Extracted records
------
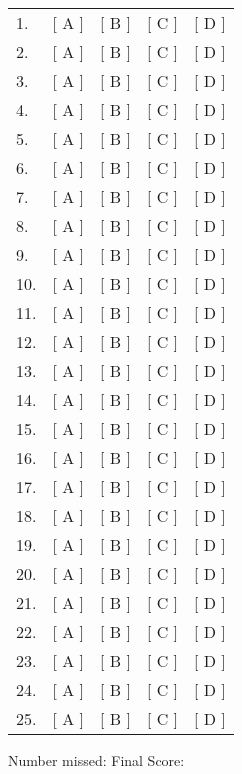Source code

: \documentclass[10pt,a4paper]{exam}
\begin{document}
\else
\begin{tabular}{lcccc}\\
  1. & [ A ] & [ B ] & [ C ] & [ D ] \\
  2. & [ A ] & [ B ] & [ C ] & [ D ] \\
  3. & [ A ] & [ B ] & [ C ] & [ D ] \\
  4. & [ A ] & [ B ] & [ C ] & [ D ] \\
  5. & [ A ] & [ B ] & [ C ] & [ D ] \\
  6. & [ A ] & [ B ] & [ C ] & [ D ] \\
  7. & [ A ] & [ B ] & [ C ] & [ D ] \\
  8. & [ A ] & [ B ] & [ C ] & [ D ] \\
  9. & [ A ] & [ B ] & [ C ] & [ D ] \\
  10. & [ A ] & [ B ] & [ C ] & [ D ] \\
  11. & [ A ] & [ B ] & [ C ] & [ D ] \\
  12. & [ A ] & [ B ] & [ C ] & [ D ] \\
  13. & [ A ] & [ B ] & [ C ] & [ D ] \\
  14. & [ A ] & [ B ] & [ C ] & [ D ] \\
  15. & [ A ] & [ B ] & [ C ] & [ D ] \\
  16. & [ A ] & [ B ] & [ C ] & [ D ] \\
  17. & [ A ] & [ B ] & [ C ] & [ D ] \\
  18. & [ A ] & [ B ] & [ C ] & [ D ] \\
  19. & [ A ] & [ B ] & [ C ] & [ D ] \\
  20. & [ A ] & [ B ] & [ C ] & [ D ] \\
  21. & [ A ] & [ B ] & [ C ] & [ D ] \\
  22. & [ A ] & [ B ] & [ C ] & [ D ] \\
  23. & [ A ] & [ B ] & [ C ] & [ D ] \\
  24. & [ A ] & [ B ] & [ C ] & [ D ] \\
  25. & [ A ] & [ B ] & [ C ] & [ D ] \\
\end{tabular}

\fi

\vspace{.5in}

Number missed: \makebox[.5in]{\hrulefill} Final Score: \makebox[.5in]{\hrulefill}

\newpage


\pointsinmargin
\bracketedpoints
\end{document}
------
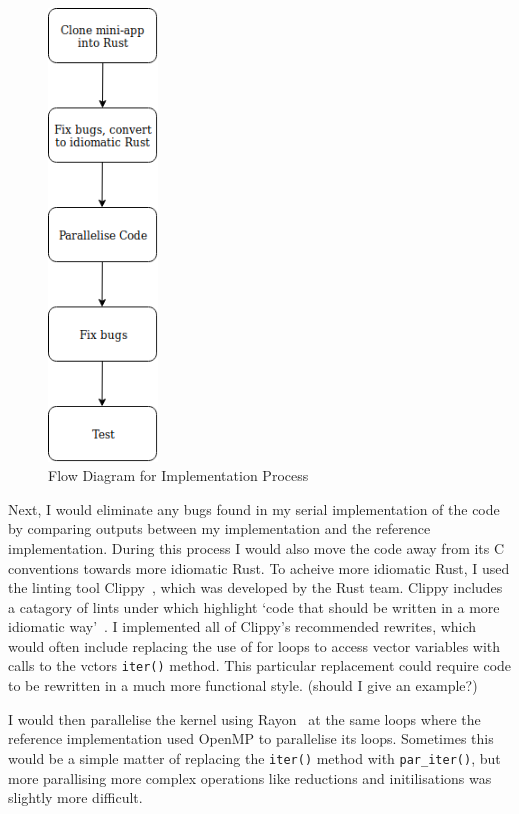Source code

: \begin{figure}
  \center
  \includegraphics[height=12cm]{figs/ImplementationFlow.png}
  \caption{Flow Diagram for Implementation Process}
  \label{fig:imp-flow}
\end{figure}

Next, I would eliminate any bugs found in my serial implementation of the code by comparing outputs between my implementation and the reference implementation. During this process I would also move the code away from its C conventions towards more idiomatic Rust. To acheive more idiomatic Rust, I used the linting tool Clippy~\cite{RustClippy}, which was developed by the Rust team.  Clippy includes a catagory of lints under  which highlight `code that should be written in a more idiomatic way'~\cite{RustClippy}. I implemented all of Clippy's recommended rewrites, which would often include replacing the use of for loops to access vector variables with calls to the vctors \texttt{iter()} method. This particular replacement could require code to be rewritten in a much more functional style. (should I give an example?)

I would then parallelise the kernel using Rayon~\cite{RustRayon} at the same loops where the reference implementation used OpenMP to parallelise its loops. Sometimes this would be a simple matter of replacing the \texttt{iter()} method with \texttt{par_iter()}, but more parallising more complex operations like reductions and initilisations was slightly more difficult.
------
What is expected
Check each line in the entries above for the string "loops", then give the number of matching lines alone.

Written response
2